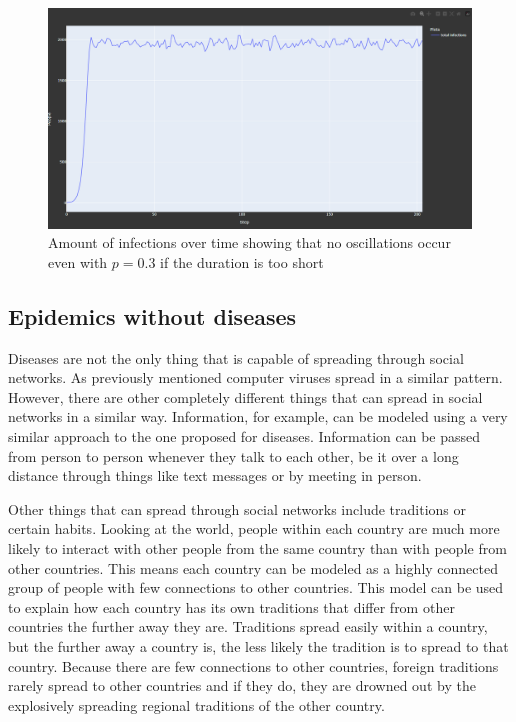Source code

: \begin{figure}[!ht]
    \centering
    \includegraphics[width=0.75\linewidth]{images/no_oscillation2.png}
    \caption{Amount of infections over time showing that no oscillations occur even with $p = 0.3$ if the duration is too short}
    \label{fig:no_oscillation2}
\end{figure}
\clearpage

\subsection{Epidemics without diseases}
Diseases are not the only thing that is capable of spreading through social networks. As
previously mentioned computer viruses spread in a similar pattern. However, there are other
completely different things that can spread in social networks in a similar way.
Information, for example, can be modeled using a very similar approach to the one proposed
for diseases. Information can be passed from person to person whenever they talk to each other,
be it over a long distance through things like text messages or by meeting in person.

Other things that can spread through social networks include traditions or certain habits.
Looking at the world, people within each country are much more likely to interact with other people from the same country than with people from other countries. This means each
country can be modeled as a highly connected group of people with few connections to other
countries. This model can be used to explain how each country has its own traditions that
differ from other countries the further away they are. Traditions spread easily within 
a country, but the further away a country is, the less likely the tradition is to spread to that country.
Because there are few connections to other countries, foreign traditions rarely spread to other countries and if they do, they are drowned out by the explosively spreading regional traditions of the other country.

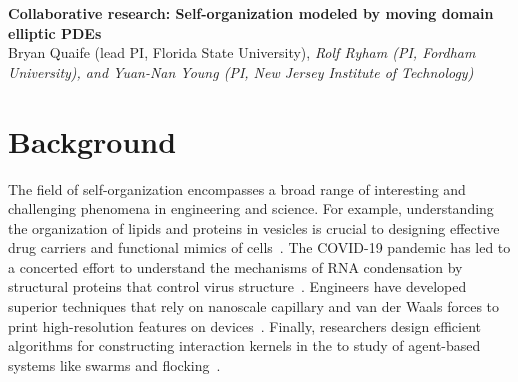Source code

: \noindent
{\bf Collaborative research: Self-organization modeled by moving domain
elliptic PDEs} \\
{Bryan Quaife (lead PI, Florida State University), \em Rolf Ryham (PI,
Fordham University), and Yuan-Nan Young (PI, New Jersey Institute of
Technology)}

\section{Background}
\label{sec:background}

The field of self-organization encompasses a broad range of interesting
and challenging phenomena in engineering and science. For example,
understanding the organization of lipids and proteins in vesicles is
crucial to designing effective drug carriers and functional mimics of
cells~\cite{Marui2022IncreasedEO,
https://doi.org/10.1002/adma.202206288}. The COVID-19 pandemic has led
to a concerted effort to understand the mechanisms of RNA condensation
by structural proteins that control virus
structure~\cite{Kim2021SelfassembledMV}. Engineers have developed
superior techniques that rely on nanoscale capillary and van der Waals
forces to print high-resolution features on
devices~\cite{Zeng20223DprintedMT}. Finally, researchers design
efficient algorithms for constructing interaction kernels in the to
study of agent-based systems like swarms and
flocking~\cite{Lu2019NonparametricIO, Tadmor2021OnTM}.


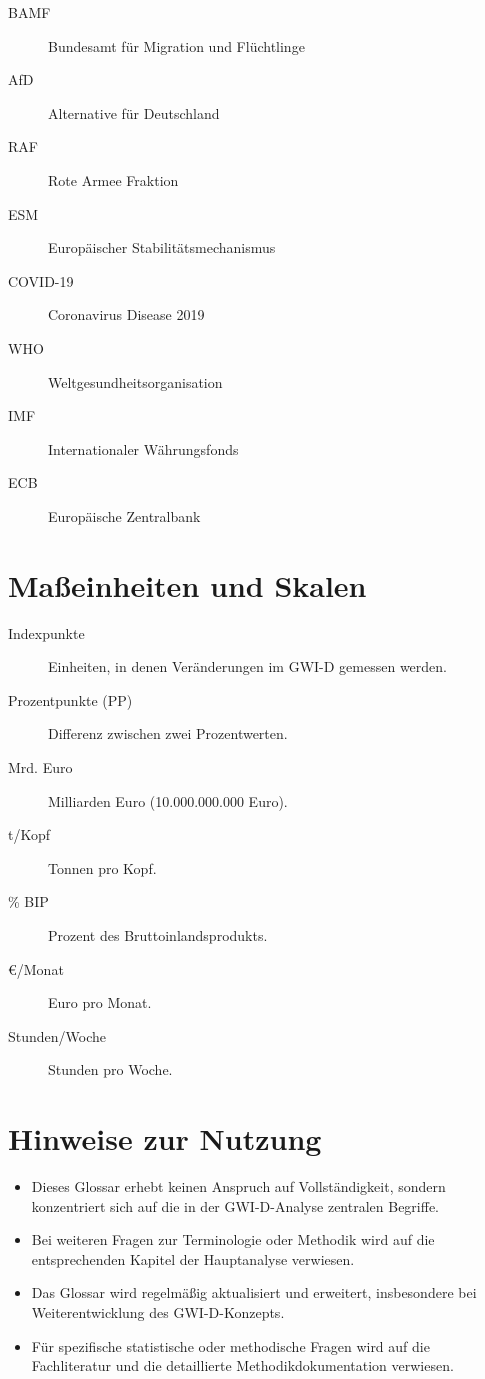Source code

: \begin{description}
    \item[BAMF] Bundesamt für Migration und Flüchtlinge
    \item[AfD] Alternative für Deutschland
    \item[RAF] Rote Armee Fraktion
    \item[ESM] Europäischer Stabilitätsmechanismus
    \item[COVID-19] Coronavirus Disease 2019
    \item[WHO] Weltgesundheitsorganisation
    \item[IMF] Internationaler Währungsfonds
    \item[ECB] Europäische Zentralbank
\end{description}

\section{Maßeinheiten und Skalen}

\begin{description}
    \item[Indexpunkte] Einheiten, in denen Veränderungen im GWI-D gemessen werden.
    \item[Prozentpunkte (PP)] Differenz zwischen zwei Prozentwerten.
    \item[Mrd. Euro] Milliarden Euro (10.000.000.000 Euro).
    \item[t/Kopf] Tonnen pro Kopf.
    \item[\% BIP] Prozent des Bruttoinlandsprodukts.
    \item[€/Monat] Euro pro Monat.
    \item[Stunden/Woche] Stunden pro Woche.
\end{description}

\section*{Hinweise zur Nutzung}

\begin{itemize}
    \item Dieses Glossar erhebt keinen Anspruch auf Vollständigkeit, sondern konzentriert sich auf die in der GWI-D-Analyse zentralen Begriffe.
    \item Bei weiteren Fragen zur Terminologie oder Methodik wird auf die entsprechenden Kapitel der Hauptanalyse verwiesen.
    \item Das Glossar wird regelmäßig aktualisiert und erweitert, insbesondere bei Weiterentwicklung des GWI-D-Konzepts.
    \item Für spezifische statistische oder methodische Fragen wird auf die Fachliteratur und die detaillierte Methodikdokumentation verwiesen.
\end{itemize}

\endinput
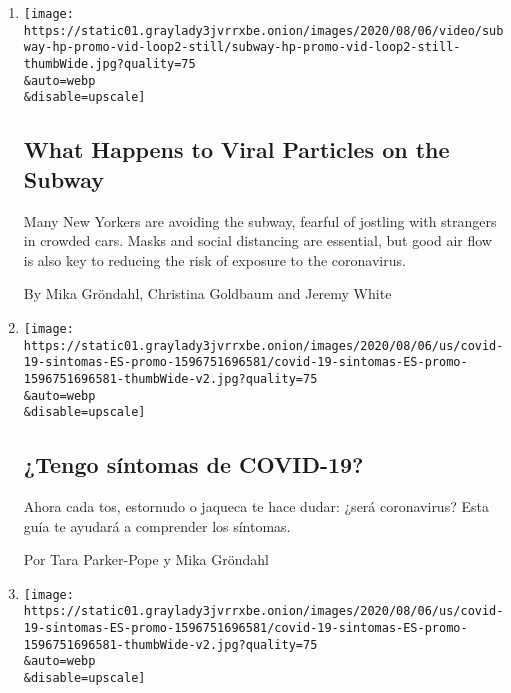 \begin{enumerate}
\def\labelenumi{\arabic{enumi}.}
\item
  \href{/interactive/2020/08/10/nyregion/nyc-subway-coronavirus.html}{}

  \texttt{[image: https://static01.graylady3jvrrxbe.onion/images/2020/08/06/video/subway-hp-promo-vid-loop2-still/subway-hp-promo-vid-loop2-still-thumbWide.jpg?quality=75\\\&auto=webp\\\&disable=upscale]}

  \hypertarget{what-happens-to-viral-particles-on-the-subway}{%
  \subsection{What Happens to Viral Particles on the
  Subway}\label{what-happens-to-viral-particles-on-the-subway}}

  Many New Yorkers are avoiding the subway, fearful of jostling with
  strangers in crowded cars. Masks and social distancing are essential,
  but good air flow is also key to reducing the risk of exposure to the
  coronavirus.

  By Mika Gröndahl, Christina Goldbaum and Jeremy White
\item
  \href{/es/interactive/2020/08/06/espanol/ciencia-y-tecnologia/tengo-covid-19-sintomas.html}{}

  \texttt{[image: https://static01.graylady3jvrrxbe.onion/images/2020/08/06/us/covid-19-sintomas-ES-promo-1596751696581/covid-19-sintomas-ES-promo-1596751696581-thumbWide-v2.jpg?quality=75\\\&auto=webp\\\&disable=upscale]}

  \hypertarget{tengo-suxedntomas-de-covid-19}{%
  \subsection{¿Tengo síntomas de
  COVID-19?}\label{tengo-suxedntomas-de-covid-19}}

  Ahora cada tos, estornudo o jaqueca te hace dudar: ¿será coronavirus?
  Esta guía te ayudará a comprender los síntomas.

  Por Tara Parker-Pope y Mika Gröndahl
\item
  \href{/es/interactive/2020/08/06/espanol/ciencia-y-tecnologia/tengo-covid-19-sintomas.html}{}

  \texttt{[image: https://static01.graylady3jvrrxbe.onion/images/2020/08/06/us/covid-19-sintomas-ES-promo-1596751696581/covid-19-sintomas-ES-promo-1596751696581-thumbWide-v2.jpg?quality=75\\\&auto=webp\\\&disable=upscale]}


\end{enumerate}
########################################
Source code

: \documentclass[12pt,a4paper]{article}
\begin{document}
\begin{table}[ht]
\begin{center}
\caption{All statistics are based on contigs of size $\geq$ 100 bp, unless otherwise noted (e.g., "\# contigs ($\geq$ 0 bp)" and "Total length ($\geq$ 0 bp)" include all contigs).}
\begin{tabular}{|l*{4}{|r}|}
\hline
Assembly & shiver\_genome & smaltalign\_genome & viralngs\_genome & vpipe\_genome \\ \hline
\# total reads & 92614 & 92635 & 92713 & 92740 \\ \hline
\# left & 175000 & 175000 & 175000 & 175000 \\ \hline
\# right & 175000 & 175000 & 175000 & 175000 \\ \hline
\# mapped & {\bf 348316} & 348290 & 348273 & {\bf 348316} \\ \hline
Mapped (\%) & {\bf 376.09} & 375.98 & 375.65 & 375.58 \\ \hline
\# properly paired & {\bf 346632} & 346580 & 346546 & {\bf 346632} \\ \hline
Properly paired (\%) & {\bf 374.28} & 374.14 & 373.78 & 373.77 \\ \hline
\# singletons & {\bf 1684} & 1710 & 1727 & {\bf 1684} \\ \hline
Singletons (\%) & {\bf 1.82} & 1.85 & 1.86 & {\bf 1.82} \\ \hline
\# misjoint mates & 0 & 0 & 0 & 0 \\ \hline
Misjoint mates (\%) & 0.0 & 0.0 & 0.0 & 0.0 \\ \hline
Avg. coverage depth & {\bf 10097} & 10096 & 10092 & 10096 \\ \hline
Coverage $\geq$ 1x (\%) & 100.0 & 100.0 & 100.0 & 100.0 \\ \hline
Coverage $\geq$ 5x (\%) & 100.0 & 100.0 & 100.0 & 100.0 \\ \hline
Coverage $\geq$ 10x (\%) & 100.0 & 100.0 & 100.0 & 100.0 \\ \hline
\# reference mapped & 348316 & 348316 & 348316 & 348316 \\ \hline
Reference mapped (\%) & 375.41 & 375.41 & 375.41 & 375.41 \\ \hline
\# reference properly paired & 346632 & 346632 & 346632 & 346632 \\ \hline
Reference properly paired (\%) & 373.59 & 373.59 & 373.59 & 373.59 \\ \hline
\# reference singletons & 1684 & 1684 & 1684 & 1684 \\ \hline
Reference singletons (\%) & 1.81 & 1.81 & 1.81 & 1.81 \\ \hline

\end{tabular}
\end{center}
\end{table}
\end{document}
########################################
[WORK ORDER]: Please go through the data above and copy every line that has the word "each".

[YOUR SOLUTION]:
for diseases. Information can be passed from person to person whenever they talk to each other,
Looking at the world, people within each country are much more likely to interact with other people from the same country than with people from other countries. This means each
countries. This model can be used to explain how each country has its own traditions that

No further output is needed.